I feel like a lot of people who come in here and get their first tattoo are always saying something like “Oh, you’ll probably gonna see me again. I hear tattoos are addicting.” I don’t think it’s the tattoo, it’s the individualism that comes with tattooing. If you lived in a hotel room for ten years, and then you get your own room and you can decorate it, you can hang art, pick your couch, pick the T.V. Once you do it, you might be like “I’m addicted to decorating!” But nah, you’re coming into your own individualism. I don’t think it’s the tattoo. People become addicted to being different and being themselves. It’s dope.
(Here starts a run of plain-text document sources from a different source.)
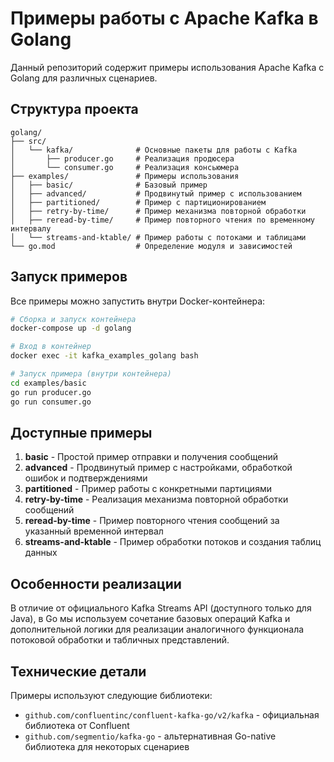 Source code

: # Примеры работы с Apache Kafka в Golang

Данный репозиторий содержит примеры использования Apache Kafka с Golang для различных сценариев.

## Структура проекта

```
golang/
├── src/
│   └── kafka/              # Основные пакеты для работы с Kafka
│       ├── producer.go     # Реализация продюсера
│       └── consumer.go     # Реализация консьюмера
├── examples/               # Примеры использования
│   ├── basic/              # Базовый пример
│   ├── advanced/           # Продвинутый пример с использованием
│   ├── partitioned/        # Пример с партиционированием
│   ├── retry-by-time/      # Пример механизма повторной обработки
│   ├── reread-by-time/     # Пример повторного чтения по временному интервалу
│   └── streams-and-ktable/ # Пример работы с потоками и таблицами
└── go.mod                  # Определение модуля и зависимостей
```

## Запуск примеров

Все примеры можно запустить внутри Docker-контейнера:

```bash
# Сборка и запуск контейнера
docker-compose up -d golang

# Вход в контейнер
docker exec -it kafka_examples_golang bash

# Запуск примера (внутри контейнера)
cd examples/basic
go run producer.go
go run consumer.go
```

## Доступные примеры

1. **basic** - Простой пример отправки и получения сообщений
2. **advanced** - Продвинутый пример с настройками, обработкой ошибок и подтверждениями
3. **partitioned** - Пример работы с конкретными партициями
4. **retry-by-time** - Реализация механизма повторной обработки сообщений
5. **reread-by-time** - Пример повторного чтения сообщений за указанный временной интервал
6. **streams-and-ktable** - Пример обработки потоков и создания таблиц данных

## Особенности реализации

В отличие от официального Kafka Streams API (доступного только для Java), 
в Go мы используем сочетание базовых операций Kafka и дополнительной логики для реализации 
аналогичного функционала потоковой обработки и табличных представлений.

## Технические детали

Примеры используют следующие библиотеки:

- `github.com/confluentinc/confluent-kafka-go/v2/kafka` - официальная библиотека от Confluent
- `github.com/segmentio/kafka-go` - альтернативная Go-native библиотека для некоторых сценариев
I think it definitely shows in how you are doing things. It also seems like you have a lot of fun with your personal style, you just like to play with things. Is that influenced by some of the same things you think about when you’re making art?
Definitely. I think the way that I decorate, the way that I dress, it’s all just like joy triggers. If it makes me happy, if it makes me feel cute, then I’m with it.
“I think what was so interesting to me about tattoos was that they sit at this intersection of hard and soft.”
I like that. What are some other things that trigger joy for you?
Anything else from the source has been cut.